What personal experience did you have that led you to develop PrestOMIC?
I’ve had two or three papers where reviewers have said ‘This is very nice, but how is the reader going to access this data?’
In the past, like I said, we made up a specific website to allow access to one of the datasets, but this is basically just generalizing that so anyone can use that. I’m sure I’m not the only one who has had reviewer comments back like that.
Does this change in any way how the research is going to be done?
I think one of the other things that would differentiate PrestOMIC from [other data repositories] is that ProteomeCommons is more addressed at other proteomic researchers, making all that raw data available to them for whatever purpose, whereas PrestOMIC is kind of aimed at other proteomic researchers, but aimed more at other biologists in the area of whatever dataset it is that you’re publishing.
A biologist who has no experience with mass spectrometry is not going to make any use of something like ProteomeCommons, whereas PrestOMIC allows them more easy access and higher-level access to the data. So hopefully, it would make data from proteomics projects more accessible to the wider community outside of just proteomicists.
And where do you hope that will lead?
Our hope is that it would allow proteomics research to have a bigger impact and a wider impact outside of just proteomics. My impression is that often proteomics studies, or any other large-scale dataset or large-scale data generating method is often not very accessible to people outside of the field because they don’t have any way to evaluate the data or extract any meaning from it.
If they’re outside of the field, would they necessarily be interested in the data?
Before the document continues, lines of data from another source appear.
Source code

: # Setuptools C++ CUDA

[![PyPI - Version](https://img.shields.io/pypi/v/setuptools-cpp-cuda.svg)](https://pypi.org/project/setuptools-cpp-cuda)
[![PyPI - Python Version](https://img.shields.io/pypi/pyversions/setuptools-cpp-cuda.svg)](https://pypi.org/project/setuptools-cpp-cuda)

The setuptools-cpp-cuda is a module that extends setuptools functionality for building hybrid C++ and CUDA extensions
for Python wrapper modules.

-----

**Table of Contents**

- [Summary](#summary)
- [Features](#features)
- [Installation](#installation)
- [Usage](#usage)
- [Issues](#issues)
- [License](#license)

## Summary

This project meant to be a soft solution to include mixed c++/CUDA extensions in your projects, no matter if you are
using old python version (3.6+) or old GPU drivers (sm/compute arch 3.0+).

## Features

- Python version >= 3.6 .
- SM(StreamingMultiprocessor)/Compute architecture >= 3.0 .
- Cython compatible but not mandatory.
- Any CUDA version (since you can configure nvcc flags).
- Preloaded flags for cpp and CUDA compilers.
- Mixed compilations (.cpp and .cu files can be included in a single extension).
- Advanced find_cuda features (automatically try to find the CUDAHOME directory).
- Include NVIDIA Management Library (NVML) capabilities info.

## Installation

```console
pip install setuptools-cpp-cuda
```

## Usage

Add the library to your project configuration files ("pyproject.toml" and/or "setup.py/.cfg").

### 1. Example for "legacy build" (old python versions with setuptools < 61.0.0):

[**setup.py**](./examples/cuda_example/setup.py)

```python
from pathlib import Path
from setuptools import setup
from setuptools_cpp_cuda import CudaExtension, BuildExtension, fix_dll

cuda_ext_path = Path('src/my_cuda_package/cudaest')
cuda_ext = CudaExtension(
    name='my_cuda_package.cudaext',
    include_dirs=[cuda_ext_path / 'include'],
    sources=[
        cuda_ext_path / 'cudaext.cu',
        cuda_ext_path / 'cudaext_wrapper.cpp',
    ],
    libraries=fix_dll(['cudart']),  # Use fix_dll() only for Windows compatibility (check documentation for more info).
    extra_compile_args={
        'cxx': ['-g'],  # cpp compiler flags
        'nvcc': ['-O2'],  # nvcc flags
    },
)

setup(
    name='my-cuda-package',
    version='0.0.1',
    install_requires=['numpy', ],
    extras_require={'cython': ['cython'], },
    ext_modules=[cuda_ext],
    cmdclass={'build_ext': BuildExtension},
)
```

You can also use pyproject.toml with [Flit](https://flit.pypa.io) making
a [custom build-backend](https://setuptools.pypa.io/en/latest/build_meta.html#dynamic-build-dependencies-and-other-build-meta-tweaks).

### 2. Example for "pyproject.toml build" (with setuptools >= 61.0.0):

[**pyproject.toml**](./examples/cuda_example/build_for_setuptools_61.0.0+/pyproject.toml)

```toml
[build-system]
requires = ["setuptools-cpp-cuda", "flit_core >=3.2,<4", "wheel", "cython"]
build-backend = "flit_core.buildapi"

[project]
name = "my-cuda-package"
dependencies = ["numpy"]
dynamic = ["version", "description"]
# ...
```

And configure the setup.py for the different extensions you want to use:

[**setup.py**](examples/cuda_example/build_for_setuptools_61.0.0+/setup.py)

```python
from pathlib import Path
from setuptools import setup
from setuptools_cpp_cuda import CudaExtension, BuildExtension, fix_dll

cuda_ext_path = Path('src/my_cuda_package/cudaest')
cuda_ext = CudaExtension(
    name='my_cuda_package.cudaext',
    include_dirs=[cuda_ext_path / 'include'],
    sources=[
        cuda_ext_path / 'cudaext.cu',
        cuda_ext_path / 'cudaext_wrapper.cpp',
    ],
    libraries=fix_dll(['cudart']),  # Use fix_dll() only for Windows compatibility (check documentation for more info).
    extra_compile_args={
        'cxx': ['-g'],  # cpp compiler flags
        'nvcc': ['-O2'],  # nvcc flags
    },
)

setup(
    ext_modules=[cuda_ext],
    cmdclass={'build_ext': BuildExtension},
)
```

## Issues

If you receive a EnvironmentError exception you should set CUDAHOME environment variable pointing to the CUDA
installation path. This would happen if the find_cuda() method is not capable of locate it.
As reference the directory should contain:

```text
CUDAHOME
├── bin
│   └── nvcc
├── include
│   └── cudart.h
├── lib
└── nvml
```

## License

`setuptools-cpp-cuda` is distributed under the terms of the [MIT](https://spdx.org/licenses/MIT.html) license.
I think so, because let’s say you’ve identified a protein in mitochondria or several hundred proteins, and you’ve quantified the differences between apoptotic cells and non-apoptotic cells, then having the data presented in this way would allow some physiologist who has some interest in mitochondria metabolism to look at that data more easily than just trying to wade through big tables of protein ID.
One of the advantages of PrestOMIC is that it can be modified as proteomics standards changes. That can be fairly important since the standards are still being set, no?
That’s right. We could wait another five or 10 years until the standards start to settle down, but we prefer to publish it now and let it evolve rather than wait and not have something like this available.